My Hero ... did not sit on the sofa last night playing his video games. He went to Staples. Chivalry is not dead. The knights of old still ride ... they just have different horses.

24 September 2005

What's Missing?

So I'm **still** reading Searching For God Knows What, by Donald Miller. It's my bed time reading, which means that sometimes I re-read the same several paragraphs several days in a row before I feel like I really know what I've read and can go on. Not that the writing is all that deep, it's that's how tired I am when I go to bed and read at night.

In the latest chapter Don related how he was once teaching a class at a local Christian college. It was a Bible class. One period he decided to present **the Gospel**. He told the students, (who were all bright, intelligent, Christian young people) that he was going to leave something crucial out. He told them this ahead of time so that they could be listening to hear what was missing. Then he presented **the Gospel** ... the whole thing, the beauty of creation, the Fall, death, morality, etc., etc. God loves us, salvation ... everything but he left Jesus out of it (I'm still not sure how he managed it, but remember I'm reading this at night). And those bright young things never missed it. At first I was shocked, and this was one of the sections I had to read again.

And then the LightHusband began to relay a drama that he has been in the midst of. A certain friend who is a very strong "Christian" (we'll call him Jim) had become very angry with another friend (we'll call him Brian) and behaved in a very angry manner. Brian had responded by saying (essentially -- and in an e-mail), "Hey, wait a minute, aren't you supposed to be religious? The things you say are not lining up with the way you are behaving right now." Jim responded with, "Hey I'm forgiven, I'm not perfect and anyway, I've got Jesus, so I don't have to be perfect. It's not about how I act, it's about what I believe." And continued on and on in a vein that completely absolved himself of any wrong-doing. And tho he mentioned Jesus by name several times, the Jesus who loved people and was merciful and gracious and loving was not part of the "conversation." Don't get me wrong, on his better days, Jim totally believes that he has a burden to "share Jesus" with others. But he's somehow managed to compartmentalize his life in such a way that he doesn't need to change his behavior at all in response to his relationship with his Savior.
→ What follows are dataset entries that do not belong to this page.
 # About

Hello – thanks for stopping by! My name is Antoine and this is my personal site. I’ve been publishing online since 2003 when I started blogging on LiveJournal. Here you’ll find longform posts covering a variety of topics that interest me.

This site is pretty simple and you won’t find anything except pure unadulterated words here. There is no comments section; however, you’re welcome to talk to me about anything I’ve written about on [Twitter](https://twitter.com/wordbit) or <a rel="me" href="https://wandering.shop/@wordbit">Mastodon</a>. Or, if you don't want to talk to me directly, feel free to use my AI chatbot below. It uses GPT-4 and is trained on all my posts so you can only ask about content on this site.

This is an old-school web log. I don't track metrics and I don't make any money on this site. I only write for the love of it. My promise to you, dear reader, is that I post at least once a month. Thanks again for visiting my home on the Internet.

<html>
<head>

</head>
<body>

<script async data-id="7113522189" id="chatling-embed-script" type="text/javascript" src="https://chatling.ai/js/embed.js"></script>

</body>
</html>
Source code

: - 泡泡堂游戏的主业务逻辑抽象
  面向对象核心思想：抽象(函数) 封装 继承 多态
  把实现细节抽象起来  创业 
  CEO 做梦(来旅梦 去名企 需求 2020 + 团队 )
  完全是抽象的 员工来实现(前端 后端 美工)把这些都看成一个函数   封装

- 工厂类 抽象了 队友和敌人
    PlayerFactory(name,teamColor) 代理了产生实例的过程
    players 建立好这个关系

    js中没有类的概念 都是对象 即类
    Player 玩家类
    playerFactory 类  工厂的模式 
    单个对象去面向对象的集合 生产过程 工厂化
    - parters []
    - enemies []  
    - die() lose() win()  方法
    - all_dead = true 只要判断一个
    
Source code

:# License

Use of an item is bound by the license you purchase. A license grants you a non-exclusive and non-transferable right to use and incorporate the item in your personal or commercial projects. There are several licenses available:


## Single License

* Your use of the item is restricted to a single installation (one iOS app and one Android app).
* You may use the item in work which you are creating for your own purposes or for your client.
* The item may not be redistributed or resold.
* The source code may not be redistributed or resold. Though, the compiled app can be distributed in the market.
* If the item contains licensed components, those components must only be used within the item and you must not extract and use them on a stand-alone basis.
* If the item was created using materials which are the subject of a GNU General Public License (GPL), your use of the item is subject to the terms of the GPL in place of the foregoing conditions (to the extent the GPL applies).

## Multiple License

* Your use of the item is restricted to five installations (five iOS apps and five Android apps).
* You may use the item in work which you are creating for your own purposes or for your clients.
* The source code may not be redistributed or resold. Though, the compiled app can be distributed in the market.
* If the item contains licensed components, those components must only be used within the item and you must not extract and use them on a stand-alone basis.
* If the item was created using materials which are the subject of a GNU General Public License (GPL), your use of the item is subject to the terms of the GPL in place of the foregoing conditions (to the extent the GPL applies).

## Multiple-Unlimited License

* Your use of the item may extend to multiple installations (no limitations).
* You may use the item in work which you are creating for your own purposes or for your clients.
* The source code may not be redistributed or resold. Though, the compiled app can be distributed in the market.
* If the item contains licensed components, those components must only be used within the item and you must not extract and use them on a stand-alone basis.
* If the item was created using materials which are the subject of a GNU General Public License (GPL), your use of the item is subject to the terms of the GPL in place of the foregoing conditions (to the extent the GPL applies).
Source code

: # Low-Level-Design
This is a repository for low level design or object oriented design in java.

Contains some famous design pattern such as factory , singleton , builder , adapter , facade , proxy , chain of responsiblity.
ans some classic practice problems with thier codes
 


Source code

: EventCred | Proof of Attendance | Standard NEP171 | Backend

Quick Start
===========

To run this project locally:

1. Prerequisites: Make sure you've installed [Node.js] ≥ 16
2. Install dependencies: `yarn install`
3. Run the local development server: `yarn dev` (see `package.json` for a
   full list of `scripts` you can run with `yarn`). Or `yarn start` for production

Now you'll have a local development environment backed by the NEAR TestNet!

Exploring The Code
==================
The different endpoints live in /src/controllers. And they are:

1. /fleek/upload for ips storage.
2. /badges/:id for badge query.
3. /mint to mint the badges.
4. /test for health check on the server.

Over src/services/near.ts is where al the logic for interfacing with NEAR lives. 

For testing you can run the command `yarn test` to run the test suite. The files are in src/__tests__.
I've been thinking about these kinds of things a lot lately. Sometimes they make me angry. Other times sad. I've been trying to sort myself out. I spent a long time in a church that had some very stern definitions of what it meant to be a Christian. It made life very easy. But it couldn't answer a lot of questions I had. Questions like the one Brian posed to Jim. I don't believe Jim answered it very well ... at least not within the context of what he says he believes.

I think, tho, I'm finally coming to a place where I can put some of those questions to rest. I think that many so-called organized religions are organized around the idea that they can somehow manipulate God to manipulate their fellow human beings. It turns out that Karl Marx may have been right when he declared religion to be an opiate for the masses. Marx wasn't necessarily denouncing God, so much as he was denouncing those who would use God in order to keep His created beings under their thumbs.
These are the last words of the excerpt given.